WHAT IS REQUIRED: Repeat exactly each line of the data provided below.

Collected data entries:
((
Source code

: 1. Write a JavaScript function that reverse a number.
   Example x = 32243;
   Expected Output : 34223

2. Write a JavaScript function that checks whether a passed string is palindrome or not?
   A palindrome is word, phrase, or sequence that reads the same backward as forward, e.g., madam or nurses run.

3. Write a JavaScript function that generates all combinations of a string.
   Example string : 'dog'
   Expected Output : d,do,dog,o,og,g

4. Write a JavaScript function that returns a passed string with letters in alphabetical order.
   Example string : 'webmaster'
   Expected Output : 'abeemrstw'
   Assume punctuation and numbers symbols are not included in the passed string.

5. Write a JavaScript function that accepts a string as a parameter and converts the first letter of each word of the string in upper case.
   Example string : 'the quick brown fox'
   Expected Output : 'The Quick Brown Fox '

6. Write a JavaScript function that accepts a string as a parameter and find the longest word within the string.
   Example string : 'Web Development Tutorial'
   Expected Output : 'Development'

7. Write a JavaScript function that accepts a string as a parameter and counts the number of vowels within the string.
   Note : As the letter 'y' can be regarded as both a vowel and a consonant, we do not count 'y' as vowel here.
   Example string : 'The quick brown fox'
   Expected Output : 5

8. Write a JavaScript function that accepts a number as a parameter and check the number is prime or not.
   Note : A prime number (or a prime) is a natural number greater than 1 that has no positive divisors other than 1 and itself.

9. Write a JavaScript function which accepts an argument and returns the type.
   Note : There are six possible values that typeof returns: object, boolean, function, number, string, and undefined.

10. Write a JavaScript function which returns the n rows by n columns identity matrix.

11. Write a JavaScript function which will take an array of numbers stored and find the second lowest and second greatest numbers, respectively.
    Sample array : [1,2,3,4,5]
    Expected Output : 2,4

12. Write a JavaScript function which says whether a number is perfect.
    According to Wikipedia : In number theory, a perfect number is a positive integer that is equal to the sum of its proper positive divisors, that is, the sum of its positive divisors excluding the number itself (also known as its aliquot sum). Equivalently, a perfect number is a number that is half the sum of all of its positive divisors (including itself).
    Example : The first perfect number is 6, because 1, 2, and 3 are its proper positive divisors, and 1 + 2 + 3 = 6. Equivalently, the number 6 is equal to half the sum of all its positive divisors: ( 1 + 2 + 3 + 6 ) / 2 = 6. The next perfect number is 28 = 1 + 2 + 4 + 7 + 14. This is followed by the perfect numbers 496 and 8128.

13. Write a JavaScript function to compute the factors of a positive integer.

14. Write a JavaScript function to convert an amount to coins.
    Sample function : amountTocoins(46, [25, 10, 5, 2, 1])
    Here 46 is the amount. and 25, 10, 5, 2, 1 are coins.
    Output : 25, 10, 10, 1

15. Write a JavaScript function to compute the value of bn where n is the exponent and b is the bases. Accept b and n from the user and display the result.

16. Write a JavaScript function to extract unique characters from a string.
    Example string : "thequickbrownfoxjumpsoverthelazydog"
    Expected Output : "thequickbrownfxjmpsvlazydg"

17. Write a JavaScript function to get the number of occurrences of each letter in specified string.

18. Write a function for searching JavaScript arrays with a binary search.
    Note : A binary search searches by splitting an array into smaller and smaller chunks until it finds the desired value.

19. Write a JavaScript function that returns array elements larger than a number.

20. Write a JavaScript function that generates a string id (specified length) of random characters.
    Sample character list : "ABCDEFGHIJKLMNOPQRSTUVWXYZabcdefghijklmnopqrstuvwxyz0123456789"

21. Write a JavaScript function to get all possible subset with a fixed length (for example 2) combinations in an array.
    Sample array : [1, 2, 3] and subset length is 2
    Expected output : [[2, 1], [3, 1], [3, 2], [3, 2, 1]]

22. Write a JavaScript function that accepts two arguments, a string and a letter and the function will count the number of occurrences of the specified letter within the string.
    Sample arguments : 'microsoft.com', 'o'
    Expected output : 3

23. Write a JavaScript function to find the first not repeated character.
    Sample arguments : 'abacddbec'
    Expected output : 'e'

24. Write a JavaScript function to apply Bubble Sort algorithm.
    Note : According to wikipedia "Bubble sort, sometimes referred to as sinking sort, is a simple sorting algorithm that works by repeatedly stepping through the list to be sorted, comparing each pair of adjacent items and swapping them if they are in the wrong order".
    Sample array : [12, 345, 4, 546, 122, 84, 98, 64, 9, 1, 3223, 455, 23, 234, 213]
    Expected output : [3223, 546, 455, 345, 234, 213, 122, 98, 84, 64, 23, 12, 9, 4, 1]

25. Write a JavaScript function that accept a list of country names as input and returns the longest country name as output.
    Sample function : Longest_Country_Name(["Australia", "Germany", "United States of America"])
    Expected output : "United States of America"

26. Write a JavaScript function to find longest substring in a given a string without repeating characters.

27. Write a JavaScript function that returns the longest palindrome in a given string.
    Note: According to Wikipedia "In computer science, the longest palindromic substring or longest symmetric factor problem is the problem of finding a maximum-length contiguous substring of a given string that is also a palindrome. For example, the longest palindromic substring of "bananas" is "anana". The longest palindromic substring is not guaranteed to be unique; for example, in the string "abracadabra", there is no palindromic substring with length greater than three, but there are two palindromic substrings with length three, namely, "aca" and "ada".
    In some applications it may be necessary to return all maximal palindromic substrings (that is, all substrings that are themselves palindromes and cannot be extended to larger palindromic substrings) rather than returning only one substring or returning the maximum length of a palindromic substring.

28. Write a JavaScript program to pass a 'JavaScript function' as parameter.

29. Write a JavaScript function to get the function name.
))
RESULT FOR THIS TASK:
Source code

: 1. Write a JavaScript function that reverse a number.
   Example x = 32243;
   Expected Output : 34223

2. Write a JavaScript function that checks whether a passed string is palindrome or not?
   A palindrome is word, phrase, or sequence that reads the same backward as forward, e.g., madam or nurses run.

3. Write a JavaScript function that generates all combinations of a string.
   Example string : 'dog'
   Expected Output : d,do,dog,o,og,g

4. Write a JavaScript function that returns a passed string with letters in alphabetical order.
   Example string : 'webmaster'
   Expected Output : 'abeemrstw'
   Assume punctuation and numbers symbols are not included in the passed string.

5. Write a JavaScript function that accepts a string as a parameter and converts the first letter of each word of the string in upper case.
   Example string : 'the quick brown fox'
   Expected Output : 'The Quick Brown Fox '

6. Write a JavaScript function that accepts a string as a parameter and find the longest word within the string.
   Example string : 'Web Development Tutorial'
   Expected Output : 'Development'

7. Write a JavaScript function that accepts a string as a parameter and counts the number of vowels within the string.
   Note : As the letter 'y' can be regarded as both a vowel and a consonant, we do not count 'y' as vowel here.
   Example string : 'The quick brown fox'
   Expected Output : 5

8. Write a JavaScript function that accepts a number as a parameter and check the number is prime or not.
   Note : A prime number (or a prime) is a natural number greater than 1 that has no positive divisors other than 1 and itself.

9. Write a JavaScript function which accepts an argument and returns the type.
   Note : There are six possible values that typeof returns: object, boolean, function, number, string, and undefined.

10. Write a JavaScript function which returns the n rows by n columns identity matrix.

11. Write a JavaScript function which will take an array of numbers stored and find the second lowest and second greatest numbers, respectively.
    Sample array : [1,2,3,4,5]
    Expected Output : 2,4

12. Write a JavaScript function which says whether a number is perfect.
    According to Wikipedia : In number theory, a perfect number is a positive integer that is equal to the sum of its proper positive divisors, that is, the sum of its positive divisors excluding the number itself (also known as its aliquot sum). Equivalently, a perfect number is a number that is half the sum of all of its positive divisors (including itself).
    Example : The first perfect number is 6, because 1, 2, and 3 are its proper positive divisors, and 1 + 2 + 3 = 6. Equivalently, the number 6 is equal to half the sum of all its positive divisors: ( 1 + 2 + 3 + 6 ) / 2 = 6. The next perfect number is 28 = 1 + 2 + 4 + 7 + 14. This is followed by the perfect numbers 496 and 8128.

13. Write a JavaScript function to compute the factors of a positive integer.

14. Write a JavaScript function to convert an amount to coins.
    Sample function : amountTocoins(46, [25, 10, 5, 2, 1])
    Here 46 is the amount. and 25, 10, 5, 2, 1 are coins.
    Output : 25, 10, 10, 1

15. Write a JavaScript function to compute the value of bn where n is the exponent and b is the bases. Accept b and n from the user and display the result.

16. Write a JavaScript function to extract unique characters from a string.
    Example string : "thequickbrownfoxjumpsoverthelazydog"
    Expected Output : "thequickbrownfxjmpsvlazydg"

17. Write a JavaScript function to get the number of occurrences of each letter in specified string.

18. Write a function for searching JavaScript arrays with a binary search.
    Note : A binary search searches by splitting an array into smaller and smaller chunks until it finds the desired value.

19. Write a JavaScript function that returns array elements larger than a number.

20. Write a JavaScript function that generates a string id (specified length) of random characters.
    Sample character list : "ABCDEFGHIJKLMNOPQRSTUVWXYZabcdefghijklmnopqrstuvwxyz0123456789"

21. Write a JavaScript function to get all possible subset with a fixed length (for example 2) combinations in an array.
    Sample array : [1, 2, 3] and subset length is 2
    Expected output : [[2, 1], [3, 1], [3, 2], [3, 2, 1]]

22. Write a JavaScript function that accepts two arguments, a string and a letter and the function will count the number of occurrences of the specified letter within the string.
    Sample arguments : 'microsoft.com', 'o'
    Expected output : 3

23. Write a JavaScript function to find the first not repeated character.
    Sample arguments : 'abacddbec'
    Expected output : 'e'

24. Write a JavaScript function to apply Bubble Sort algorithm.
    Note : According to wikipedia "Bubble sort, sometimes referred to as sinking sort, is a simple sorting algorithm that works by repeatedly stepping through the list to be sorted, comparing each pair of adjacent items and swapping them if they are in the wrong order".
    Sample array : [12, 345, 4, 546, 122, 84, 98, 64, 9, 1, 3223, 455, 23, 234, 213]
    Expected output : [3223, 546, 455, 345, 234, 213, 122, 98, 84, 64, 23, 12, 9, 4, 1]

25. Write a JavaScript function that accept a list of country names as input and returns the longest country name as output.
    Sample function : Longest_Country_Name(["Australia", "Germany", "United States of America"])
    Expected output : "United States of America"

26. Write a JavaScript function to find longest substring in a given a string without repeating characters.

27. Write a JavaScript function that returns the longest palindrome in a given string.
    Note: According to Wikipedia "In computer science, the longest palindromic substring or longest symmetric factor problem is the problem of finding a maximum-length contiguous substring of a given string that is also a palindrome. For example, the longest palindromic substring of "bananas" is "anana". The longest palindromic substring is not guaranteed to be unique; for example, in the string "abracadabra", there is no palindromic substring with length greater than three, but there are two palindromic substrings with length three, namely, "aca" and "ada".
    In some applications it may be necessary to return all maximal palindromic substrings (that is, all substrings that are themselves palindromes and cannot be extended to larger palindromic substrings) rather than returning only one substring or returning the maximum length of a palindromic substring.

28. Write a JavaScript program to pass a 'JavaScript function' as parameter.

29. Write a JavaScript function to get the function name.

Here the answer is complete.